The data:
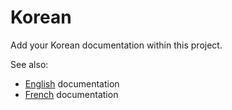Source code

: # Korean

Add your Korean documentation within this project.

See also:
  - [English](../) documentation
  - [French](../fr/) documentation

Problem requirements: Print each line of the listing exactly and include no pictures.

Exercise solution:
Source code

: # Korean

Add your Korean documentation within this project.

See also:
  - [English](../) documentation
  - [French](../fr/) documentation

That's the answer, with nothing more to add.